(Collected data)
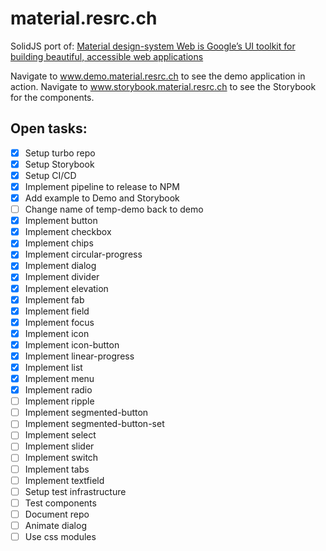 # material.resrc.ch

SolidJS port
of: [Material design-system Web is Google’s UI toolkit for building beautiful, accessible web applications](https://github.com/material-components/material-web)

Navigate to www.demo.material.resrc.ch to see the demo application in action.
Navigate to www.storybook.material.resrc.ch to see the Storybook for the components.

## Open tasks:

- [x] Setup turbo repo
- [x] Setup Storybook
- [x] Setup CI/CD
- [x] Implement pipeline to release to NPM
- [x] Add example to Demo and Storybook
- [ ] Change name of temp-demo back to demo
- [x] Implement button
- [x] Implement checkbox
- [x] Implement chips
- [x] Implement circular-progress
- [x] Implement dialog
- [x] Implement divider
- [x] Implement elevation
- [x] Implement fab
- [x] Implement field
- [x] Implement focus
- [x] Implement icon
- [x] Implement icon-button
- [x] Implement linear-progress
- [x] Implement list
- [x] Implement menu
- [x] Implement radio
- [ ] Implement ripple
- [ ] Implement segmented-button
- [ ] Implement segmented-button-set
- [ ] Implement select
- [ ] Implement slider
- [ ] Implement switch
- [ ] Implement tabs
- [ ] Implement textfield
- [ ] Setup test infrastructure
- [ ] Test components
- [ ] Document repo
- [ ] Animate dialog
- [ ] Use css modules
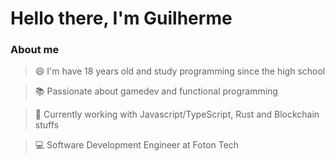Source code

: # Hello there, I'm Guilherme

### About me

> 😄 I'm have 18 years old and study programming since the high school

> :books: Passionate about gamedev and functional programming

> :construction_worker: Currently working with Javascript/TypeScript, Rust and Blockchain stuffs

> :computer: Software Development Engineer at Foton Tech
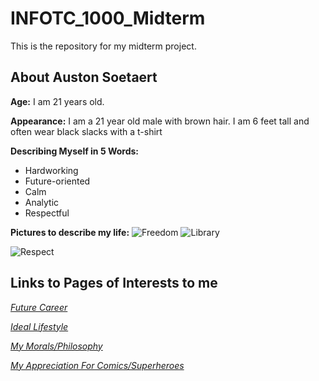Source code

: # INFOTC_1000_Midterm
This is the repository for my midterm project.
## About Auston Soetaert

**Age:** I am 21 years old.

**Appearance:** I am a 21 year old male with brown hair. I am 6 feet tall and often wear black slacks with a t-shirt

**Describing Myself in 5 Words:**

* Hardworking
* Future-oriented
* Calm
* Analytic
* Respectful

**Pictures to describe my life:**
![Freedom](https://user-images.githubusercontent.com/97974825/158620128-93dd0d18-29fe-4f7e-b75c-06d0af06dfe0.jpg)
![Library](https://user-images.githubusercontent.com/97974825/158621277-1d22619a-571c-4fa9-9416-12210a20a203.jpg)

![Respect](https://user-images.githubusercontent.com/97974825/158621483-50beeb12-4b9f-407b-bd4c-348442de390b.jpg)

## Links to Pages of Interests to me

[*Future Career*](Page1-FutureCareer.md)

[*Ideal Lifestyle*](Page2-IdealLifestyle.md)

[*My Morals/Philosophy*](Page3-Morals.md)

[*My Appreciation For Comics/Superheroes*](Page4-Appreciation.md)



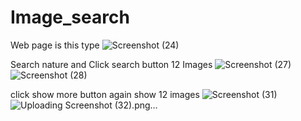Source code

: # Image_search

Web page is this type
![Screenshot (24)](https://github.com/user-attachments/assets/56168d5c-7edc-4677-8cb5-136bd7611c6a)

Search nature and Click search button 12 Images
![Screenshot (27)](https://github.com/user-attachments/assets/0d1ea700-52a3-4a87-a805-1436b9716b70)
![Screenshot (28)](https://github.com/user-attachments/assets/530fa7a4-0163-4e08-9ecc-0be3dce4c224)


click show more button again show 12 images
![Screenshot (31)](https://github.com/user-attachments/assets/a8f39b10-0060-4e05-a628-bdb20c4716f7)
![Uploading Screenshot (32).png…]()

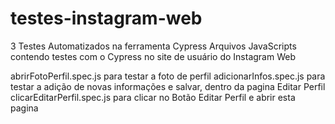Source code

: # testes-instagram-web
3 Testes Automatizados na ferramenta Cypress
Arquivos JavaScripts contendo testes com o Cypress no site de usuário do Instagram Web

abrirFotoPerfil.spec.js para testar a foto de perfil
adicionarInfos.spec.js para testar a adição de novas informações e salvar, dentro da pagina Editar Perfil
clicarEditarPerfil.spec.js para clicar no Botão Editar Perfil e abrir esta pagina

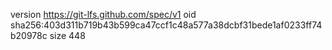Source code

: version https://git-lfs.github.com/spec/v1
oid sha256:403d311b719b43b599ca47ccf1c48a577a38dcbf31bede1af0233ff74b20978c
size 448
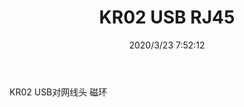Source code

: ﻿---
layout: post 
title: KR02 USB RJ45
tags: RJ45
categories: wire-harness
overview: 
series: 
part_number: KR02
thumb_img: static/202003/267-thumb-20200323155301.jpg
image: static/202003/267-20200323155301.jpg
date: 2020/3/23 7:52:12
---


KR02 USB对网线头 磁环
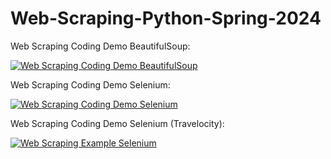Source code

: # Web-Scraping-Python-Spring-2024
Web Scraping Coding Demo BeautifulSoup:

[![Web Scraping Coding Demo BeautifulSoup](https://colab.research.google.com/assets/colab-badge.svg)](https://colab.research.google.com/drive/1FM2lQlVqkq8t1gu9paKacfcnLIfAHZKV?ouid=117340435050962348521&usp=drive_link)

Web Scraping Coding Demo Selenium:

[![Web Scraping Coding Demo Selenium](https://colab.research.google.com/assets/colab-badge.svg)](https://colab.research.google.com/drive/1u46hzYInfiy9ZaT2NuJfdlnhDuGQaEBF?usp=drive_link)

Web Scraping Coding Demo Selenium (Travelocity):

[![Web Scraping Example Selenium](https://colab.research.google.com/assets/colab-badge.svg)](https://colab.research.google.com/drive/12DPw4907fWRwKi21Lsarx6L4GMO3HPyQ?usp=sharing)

**Exercise description:** If a picture sits between the line containing "clicarEditarPerfil.spec.js para clicar" and the line containing "thumb_img: static/202003/267-thumb-20200323155301.jpg", leave it out, and return the lines of that range above exactly, both ends included.

**Result of this task:**
clicarEditarPerfil.spec.js para clicar no Botão Editar Perfil e abrir esta pagina

Source code

: version https://git-lfs.github.com/spec/v1
oid sha256:403d311b719b43b599ca47ccf1c48a577a38dcbf31bede1af0233ff74b20978c
size 448
Source code

: ﻿---
layout: post 
title: KR02 USB RJ45
tags: RJ45
categories: wire-harness
overview: 
series: 
part_number: KR02
thumb_img: static/202003/267-thumb-20200323155301.jpg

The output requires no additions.